AIM OF THE TASK — Write out, word for word, every line in the data below from the one containing "以下是对每个结构体的详细介绍：" to the one containing "总结：alertmanage", both of them included.

EXCERPTED DATA —
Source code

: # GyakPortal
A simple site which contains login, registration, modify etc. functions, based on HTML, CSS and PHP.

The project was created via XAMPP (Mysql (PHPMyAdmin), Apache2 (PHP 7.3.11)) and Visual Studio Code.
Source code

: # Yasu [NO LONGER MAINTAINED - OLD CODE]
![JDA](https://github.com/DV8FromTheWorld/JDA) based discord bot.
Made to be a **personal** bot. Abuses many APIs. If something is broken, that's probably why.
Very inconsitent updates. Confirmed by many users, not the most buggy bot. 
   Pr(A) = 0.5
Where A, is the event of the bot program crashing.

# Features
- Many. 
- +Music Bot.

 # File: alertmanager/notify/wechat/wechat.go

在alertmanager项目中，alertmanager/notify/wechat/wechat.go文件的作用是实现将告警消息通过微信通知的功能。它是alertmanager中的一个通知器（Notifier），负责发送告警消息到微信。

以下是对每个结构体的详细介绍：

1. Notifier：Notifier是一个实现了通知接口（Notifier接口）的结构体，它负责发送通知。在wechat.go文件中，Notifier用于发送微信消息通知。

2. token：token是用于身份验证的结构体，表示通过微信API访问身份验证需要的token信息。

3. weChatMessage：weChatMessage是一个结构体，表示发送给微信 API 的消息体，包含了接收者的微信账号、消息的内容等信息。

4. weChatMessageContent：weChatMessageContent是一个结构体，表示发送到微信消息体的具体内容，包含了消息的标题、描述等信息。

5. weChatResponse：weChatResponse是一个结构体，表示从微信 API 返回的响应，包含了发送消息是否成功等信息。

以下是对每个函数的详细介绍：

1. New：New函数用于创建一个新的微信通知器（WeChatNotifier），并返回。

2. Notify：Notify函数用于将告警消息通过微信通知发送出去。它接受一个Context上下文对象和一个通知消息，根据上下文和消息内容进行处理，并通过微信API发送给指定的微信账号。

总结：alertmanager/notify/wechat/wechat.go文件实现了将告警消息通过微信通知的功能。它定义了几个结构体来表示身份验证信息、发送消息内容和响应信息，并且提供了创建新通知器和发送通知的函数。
...
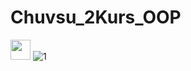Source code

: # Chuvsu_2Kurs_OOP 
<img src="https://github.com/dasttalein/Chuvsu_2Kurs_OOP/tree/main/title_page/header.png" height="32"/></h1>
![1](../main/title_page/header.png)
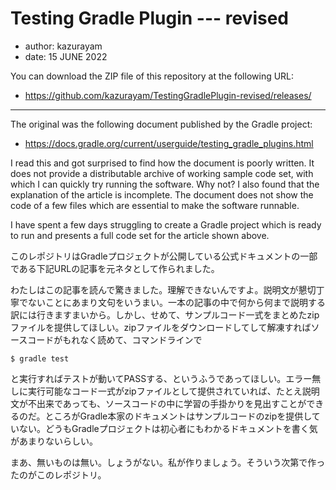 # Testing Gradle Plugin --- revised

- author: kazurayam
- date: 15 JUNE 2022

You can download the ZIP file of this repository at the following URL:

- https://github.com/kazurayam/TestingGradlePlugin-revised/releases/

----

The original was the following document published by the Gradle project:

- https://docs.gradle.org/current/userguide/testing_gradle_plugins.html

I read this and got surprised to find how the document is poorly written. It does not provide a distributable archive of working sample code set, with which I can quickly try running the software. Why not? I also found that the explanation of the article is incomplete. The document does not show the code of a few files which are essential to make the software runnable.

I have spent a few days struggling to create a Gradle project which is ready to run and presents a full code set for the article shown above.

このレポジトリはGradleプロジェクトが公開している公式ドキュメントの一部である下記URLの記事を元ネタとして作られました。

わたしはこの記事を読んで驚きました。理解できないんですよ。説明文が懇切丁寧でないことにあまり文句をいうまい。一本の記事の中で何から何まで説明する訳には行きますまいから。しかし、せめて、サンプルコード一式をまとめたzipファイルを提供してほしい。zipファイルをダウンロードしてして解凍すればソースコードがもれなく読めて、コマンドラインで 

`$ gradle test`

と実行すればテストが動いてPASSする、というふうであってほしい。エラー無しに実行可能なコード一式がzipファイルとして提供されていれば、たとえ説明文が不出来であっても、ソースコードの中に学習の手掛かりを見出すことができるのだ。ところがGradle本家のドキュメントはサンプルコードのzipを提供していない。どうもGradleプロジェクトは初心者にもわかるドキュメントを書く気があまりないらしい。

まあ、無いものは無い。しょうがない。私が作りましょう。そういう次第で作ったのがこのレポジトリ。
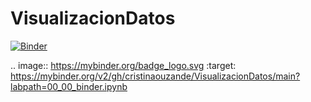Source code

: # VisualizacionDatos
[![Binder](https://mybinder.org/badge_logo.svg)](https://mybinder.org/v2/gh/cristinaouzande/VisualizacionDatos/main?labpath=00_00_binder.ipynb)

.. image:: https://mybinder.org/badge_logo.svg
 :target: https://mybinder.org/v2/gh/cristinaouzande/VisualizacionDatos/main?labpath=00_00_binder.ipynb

RESPONSE —
以下是对每个结构体的详细介绍：

1. Notifier：Notifier是一个实现了通知接口（Notifier接口）的结构体，它负责发送通知。在wechat.go文件中，Notifier用于发送微信消息通知。

2. token：token是用于身份验证的结构体，表示通过微信API访问身份验证需要的token信息。

3. weChatMessage：weChatMessage是一个结构体，表示发送给微信 API 的消息体，包含了接收者的微信账号、消息的内容等信息。

4. weChatMessageContent：weChatMessageContent是一个结构体，表示发送到微信消息体的具体内容，包含了消息的标题、描述等信息。

5. weChatResponse：weChatResponse是一个结构体，表示从微信 API 返回的响应，包含了发送消息是否成功等信息。

以下是对每个函数的详细介绍：

1. New：New函数用于创建一个新的微信通知器（WeChatNotifier），并返回。

2. Notify：Notify函数用于将告警消息通过微信通知发送出去。它接受一个Context上下文对象和一个通知消息，根据上下文和消息内容进行处理，并通过微信API发送给指定的微信账号。

总结：alertmanager/notify/wechat/wechat.go文件实现了将告警消息通过微信通知的功能。它定义了几个结构体来表示身份验证信息、发送消息内容和响应信息，并且提供了创建新通知器和发送通知的函数。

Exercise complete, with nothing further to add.